Vidas paralelas: Iggy Trini y Mari Pop
La larga noche de las semejanzas. Primero, el personal; escaso, pero cada vez más idéntico a sí mismo, dándole al maquillaje cosa fina para atrapar un rostro a toda costa pálido. Corazas franqueables, Ianzas de papel malva y puñales de plástico: todo es bueno para la blasfemia que nada precipita. Bajo los techos campeones del Real Madrid se esperaba al gran pop como agua en mayo, de regreso, de Móstoles, privoso, colgadillo y con su ambigua máquina sexual. Llegó por fin como las golondrinas rubias, tras deshojar las tiernas margaritas teloneras, entre luces violáceas y amarillas, con la cruz transparente de la marcha arrojadiza y prepucial. La plebe quiere marcha. Y marcha, lo que se dice marcha, la hubo. Pero entre parecidos esperpénticos y olor a involuntario fin de época. Iggy Pop se parecía un huevo a Martín Patino. Y eso es muy duro, así, de entrada y de salida, con perdón.Hay más: imagínense ahora a Antonio Gades soñando con ser Nureiev. Pues eso. Como rival, tocando altivamente el bajo, otro torso desnudo, a la manera del solista elástico. Y era igualito que la dama de Elche, disfrazada, eso sí, de turista danesa en Torrejón de Ardoz. Uno no podía menos de acordarse de Lou Reed en el mismo escenario, cuando tantos desengaños causó en las entrañas ácidas y cándidas del mismo personal. Lou vino en plan timante. Pero los genios tienen ese soberbio límite: no, no pueden timar; aunque quieran, chaval. El gentío retuvo solamente entonces el deseo aparente del monstruo, sin percibir que no se congelaba en asfixiante realidad. Iggy Pop, en cambio, ha venido por el atajo de lo sincero, pero sin más bagaje que una marcha donde jamás se pudo hallar ni el más leve destello musical. Para que me entiendan, cojo la pluma nada sospechosa de Joaquín Vidal: Lou Reed es a lggy Pop lo que Belmonte a El Cordobés. Poco importa, muchachos, que ambos tengan su Berrocal en David Bowie. Se domestica sólo lo domesticable, como bien sabe la grúa municipal.

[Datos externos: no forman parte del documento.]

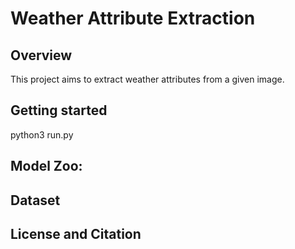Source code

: # Weather Attribute Extraction



## Overview
This project aims to extract weather attributes from a given image.

## Getting started
 python3 run.py


## Model Zoo:


## Dataset


## License and Citation


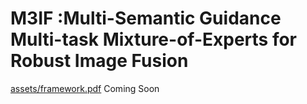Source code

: # M3IF :Multi-Semantic Guidance Multi-task Mixture-of-Experts for Robust Image Fusion
[assets/framework.pdf](assets/framework.pdf)
Coming Soon
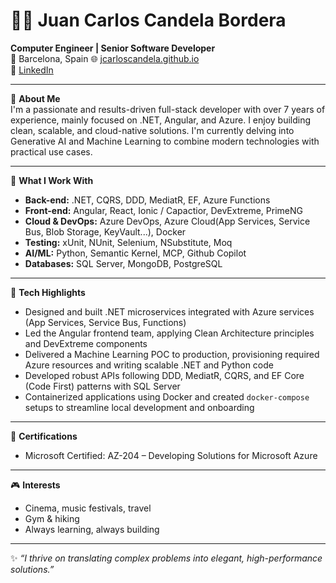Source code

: # 👨‍💻 Juan Carlos Candela Bordera

**Computer Engineer | Senior Software Developer**  
📍 Barcelona, Spain
🌐 [jcarloscandela.github.io](https://github.com/jcarloscandela)  
🔗 [LinkedIn](https://linkedin.com/in/jcarloscandela) 

---

🎯 **About Me**  
I'm a passionate and results-driven full-stack developer with over 7 years of experience, mainly focused on .NET, Angular, and Azure. I enjoy building clean, scalable, and cloud-native solutions. I'm currently delving into Generative AI and Machine Learning to combine modern technologies with practical use cases.

---

🚀 **What I Work With**  
- **Back-end:** .NET, CQRS, DDD, MediatR, EF, Azure Functions
- **Front-end:** Angular, React, Ionic / Capactior, DevExtreme, PrimeNG  
- **Cloud & DevOps:** Azure DevOps, Azure Cloud(App Services, Service Bus, Blob Storage, KeyVault...), Docker  
- **Testing:** xUnit, NUnit, Selenium, NSubstitute, Moq  
- **AI/ML:** Python, Semantic Kernel, MCP, Github Copilot
- **Databases:** SQL Server, MongoDB, PostgreSQL

---

🧠 **Tech Highlights**  
- Designed and built .NET microservices integrated with Azure services (App Services, Service Bus, Functions)  
- Led the Angular frontend team, applying Clean Architecture principles and DevExtreme components  
- Delivered a Machine Learning POC to production, provisioning required Azure resources and writing scalable .NET and Python code  
- Developed robust APIs following DDD, MediatR, CQRS, and EF Core (Code First) patterns with SQL Server  
- Containerized applications using Docker and created `docker-compose` setups to streamline local development and onboarding
  
---

📜 **Certifications**  
- Microsoft Certified: AZ-204 – Developing Solutions for Microsoft Azure

---

🎮 **Interests**  
- Cinema, music festivals, travel  
- Gym & hiking  
- Always learning, always building

---

✨ *“I thrive on translating complex problems into elegant, high-performance solutions.”*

Ante evidencias tan nocturnas, había que bailar, disimular, decirse que antes, poco antes, el Iggy era otro cantar. Pero a sabiendas de haber sido cantamañanas vespertinos a los que ya se nos pasó la edad de creer en camellos y Reyes Magos, aunque Sánchez Dragó vaya y se empeñe con dulce estilo epistolar. Y el POP se lo creía. Tenía un no sé qué de Olga Guillot después de un tratamiento milagroso para adelgazar. Y además cantaba los boleros con ritmo de feroz chachachá. Quería incluso ser un perro. Y lamía con gracia nuestra nostalgia angelical.
Muy duro amanecer. Porque Antonio Gades puede soñarse Nureiev, pase, pero no descubrirse cieguito al alba roja, transformado en Alicia Alonso en mitad del lago de los cisnes rockcialistas, mientras el personal corta caña a coro y espera la llegada de algún barco con turrón, berberechos y almejas.

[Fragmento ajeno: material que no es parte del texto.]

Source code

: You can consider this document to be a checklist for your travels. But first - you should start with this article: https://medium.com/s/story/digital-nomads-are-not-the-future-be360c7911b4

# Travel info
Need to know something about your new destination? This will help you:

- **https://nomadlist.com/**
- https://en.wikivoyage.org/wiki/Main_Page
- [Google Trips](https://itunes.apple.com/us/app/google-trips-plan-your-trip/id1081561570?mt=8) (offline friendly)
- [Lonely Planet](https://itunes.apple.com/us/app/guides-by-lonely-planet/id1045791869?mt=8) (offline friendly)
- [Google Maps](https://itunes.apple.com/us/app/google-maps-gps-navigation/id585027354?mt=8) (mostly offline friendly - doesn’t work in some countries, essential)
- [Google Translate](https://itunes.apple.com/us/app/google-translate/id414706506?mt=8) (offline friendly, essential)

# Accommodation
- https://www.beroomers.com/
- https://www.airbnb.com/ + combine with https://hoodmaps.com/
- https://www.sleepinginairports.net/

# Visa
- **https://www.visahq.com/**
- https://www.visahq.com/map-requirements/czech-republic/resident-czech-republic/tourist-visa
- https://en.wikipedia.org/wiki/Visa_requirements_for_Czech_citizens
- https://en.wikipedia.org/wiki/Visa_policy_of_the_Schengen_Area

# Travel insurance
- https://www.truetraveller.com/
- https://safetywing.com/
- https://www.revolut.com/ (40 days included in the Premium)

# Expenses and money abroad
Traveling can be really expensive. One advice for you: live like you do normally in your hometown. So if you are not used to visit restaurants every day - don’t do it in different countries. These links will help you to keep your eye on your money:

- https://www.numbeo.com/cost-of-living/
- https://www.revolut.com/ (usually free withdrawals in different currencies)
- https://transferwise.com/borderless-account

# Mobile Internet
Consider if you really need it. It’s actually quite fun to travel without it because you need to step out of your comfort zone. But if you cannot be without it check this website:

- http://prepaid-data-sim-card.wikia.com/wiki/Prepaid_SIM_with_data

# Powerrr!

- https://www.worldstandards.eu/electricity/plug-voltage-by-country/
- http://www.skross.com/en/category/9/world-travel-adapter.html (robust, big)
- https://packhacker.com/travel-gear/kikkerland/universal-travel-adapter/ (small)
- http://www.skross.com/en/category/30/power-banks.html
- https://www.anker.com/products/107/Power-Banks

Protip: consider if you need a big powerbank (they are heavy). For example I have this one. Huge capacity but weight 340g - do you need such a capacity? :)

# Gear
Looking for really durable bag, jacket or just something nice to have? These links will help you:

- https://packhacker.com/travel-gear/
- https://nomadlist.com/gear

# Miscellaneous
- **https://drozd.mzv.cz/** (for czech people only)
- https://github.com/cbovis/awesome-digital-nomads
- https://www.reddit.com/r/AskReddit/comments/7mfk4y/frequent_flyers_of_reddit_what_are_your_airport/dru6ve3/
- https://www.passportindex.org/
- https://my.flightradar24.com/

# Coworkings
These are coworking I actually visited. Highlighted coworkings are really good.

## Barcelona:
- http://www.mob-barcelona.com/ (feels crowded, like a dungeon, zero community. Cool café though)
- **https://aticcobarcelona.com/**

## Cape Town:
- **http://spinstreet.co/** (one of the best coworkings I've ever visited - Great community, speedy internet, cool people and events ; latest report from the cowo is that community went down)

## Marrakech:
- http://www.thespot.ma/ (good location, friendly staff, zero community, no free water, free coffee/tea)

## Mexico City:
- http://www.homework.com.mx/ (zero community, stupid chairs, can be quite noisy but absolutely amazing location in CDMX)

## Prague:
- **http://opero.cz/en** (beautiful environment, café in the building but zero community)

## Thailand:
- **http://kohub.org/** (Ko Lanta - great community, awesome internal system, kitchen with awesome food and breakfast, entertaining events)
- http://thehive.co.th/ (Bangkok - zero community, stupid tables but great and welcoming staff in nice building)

Un salto a lo Iggy Pop: lo de Mari Trini, en la sala Windsor, sí fue otro cantar. Cerca de las dos de la madrugada, con pantalones ne gros y volandera camisa blanca, salió para lanzar palabras como dardos, emplear el pulgar como un índice, cargar de ambigüedad la reluciente cueva. Los había que estaban esperando a una María Ostiz en áspero y se encontraron con una muchacha que lo tiene clarísimo y que, llegue o no llegue a estrellarse, le reza de continuo a Edith Piaf. Un éxito rotundo. Y ahí asoma la lengua el enterado: «O sea, que prefieres lo de Mari Trini a lo de Iggy Pop». Puestos así, entiéndanlo como quieran.